Asking rents are the published rental amount for a property, which may differ from the market average rent for an area.
The drop in rental prices has been largely attributed to a 2.3% price drop in the South East, where rents reduced annually for the first time over the past six years, at -1.9%, to an average of £789 per calendar month, the latest Rightmove Rental Trends Tracker reported.
Sam Mitchell, head of lettings at Rightmove, said:
"Since last April’s second home stamp duty changes came in the supply of new rental properties in the South East has been steadily increasing, up 5.5% on this time last year.
“Agents are reporting that some investors looking for better yields are shifting their focus from London to instead buy in the surrounding counties of Surrey, Berkshire and Buckinghamshire.
“The increase in stock in the South East has led to softening in rents in some areas where there is less competition among tenants, but they are holding up in key commuter areas where tenant demand is strong."
The data also revealed that in London, asking rents are at their lowest at this time of year, since 2013, while it is taking 8% longer for landlords or letting agents to find tenants outside of London and 5% longer in the capital than for the same period of last year.
Mitchell added: “Last year the supply of rental properties in London increased as much as 26% when investors rushed to buy ahead of the stamp duty changes, leading to cooling rents over the last 12 months in the capital.
“Now it appears that rental investors are starting to move their money away from London with a number of agents across London saying that investors are being replaced by first-time buyers.

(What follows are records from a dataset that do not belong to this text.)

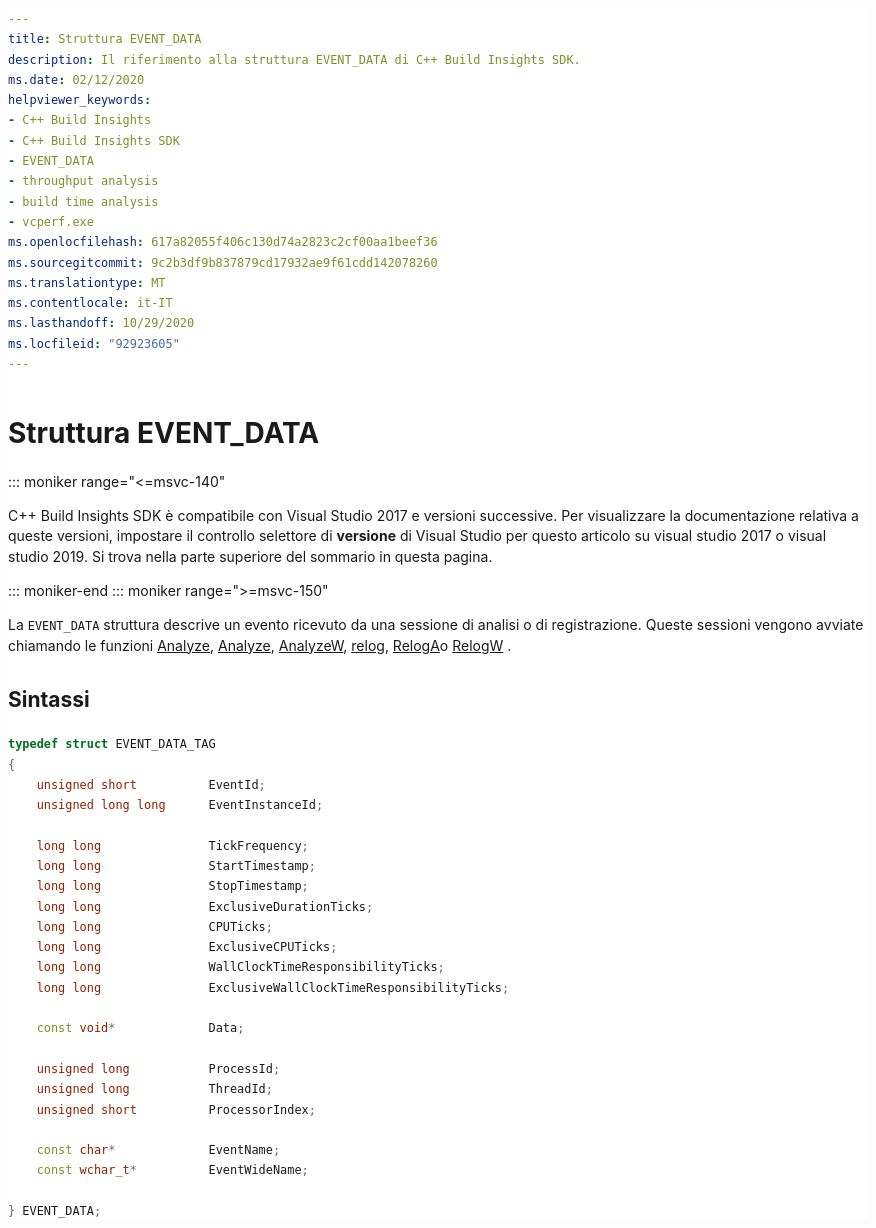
 ```yaml
---
title: Struttura EVENT_DATA
description: Il riferimento alla struttura EVENT_DATA di C++ Build Insights SDK.
ms.date: 02/12/2020
helpviewer_keywords:
- C++ Build Insights
- C++ Build Insights SDK
- EVENT_DATA
- throughput analysis
- build time analysis
- vcperf.exe
ms.openlocfilehash: 617a82055f406c130d74a2823c2cf00aa1beef36
ms.sourcegitcommit: 9c2b3df9b837879cd17932ae9f61cdd142078260
ms.translationtype: MT
ms.contentlocale: it-IT
ms.lasthandoff: 10/29/2020
ms.locfileid: "92923605"
---
```

# <a name="event_data-structure"></a>Struttura EVENT_DATA

::: moniker range="<=msvc-140"

C++ Build Insights SDK è compatibile con Visual Studio 2017 e versioni successive. Per visualizzare la documentazione relativa a queste versioni, impostare il controllo selettore di **versione** di Visual Studio per questo articolo su visual studio 2017 o visual studio 2019. Si trova nella parte superiore del sommario in questa pagina.

::: moniker-end
::: moniker range=">=msvc-150"

La `EVENT_DATA` struttura descrive un evento ricevuto da una sessione di analisi o di registrazione. Queste sessioni vengono avviate chiamando le funzioni [Analyze](../functions/analyze.md), [Analyze](../functions/analyze-a.md), [AnalyzeW](../functions/analyze-w.md), [relog](../functions/relog.md), [RelogA](../functions/relog-a.md)o [RelogW](../functions/relog-w.md) .

## <a name="syntax"></a>Sintassi

```cpp
typedef struct EVENT_DATA_TAG
{
    unsigned short          EventId;
    unsigned long long      EventInstanceId;

    long long               TickFrequency;
    long long               StartTimestamp;
    long long               StopTimestamp;
    long long               ExclusiveDurationTicks;
    long long               CPUTicks;
    long long               ExclusiveCPUTicks;
    long long               WallClockTimeResponsibilityTicks;
    long long               ExclusiveWallClockTimeResponsibilityTicks;

    const void*             Data;

    unsigned long           ProcessId;
    unsigned long           ThreadId;
    unsigned short          ProcessorIndex;

    const char*             EventName;
    const wchar_t*          EventWideName;

} EVENT_DATA;
```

This is likely to constrict rental supply in the capital and lead to rents increasing again, so now would be a good time for prospective tenants to act, before this happens."
">Property tax in Wales is set to undergo changes in 2018, with the introduction of a new Land Transaction Tax (LTT), which will replace the current Stamp Duty system.
The new system will leave 9 out of 10 homebuyers financially better off, the Welsh Government has announced.
The changes however will not affect the existing Stamp Duty legislation, as it is applied to those buying second homes or new property as part of an existing portfolio, so landlords will not benefit from this change.
From 1 April 2018, the new tax system will replace Stamp Duty Land Tax, with the new rates for LTT confirming that Wales will have the highest starting threshold for the property tax in the UK, with no tax payable on property up to £150,000.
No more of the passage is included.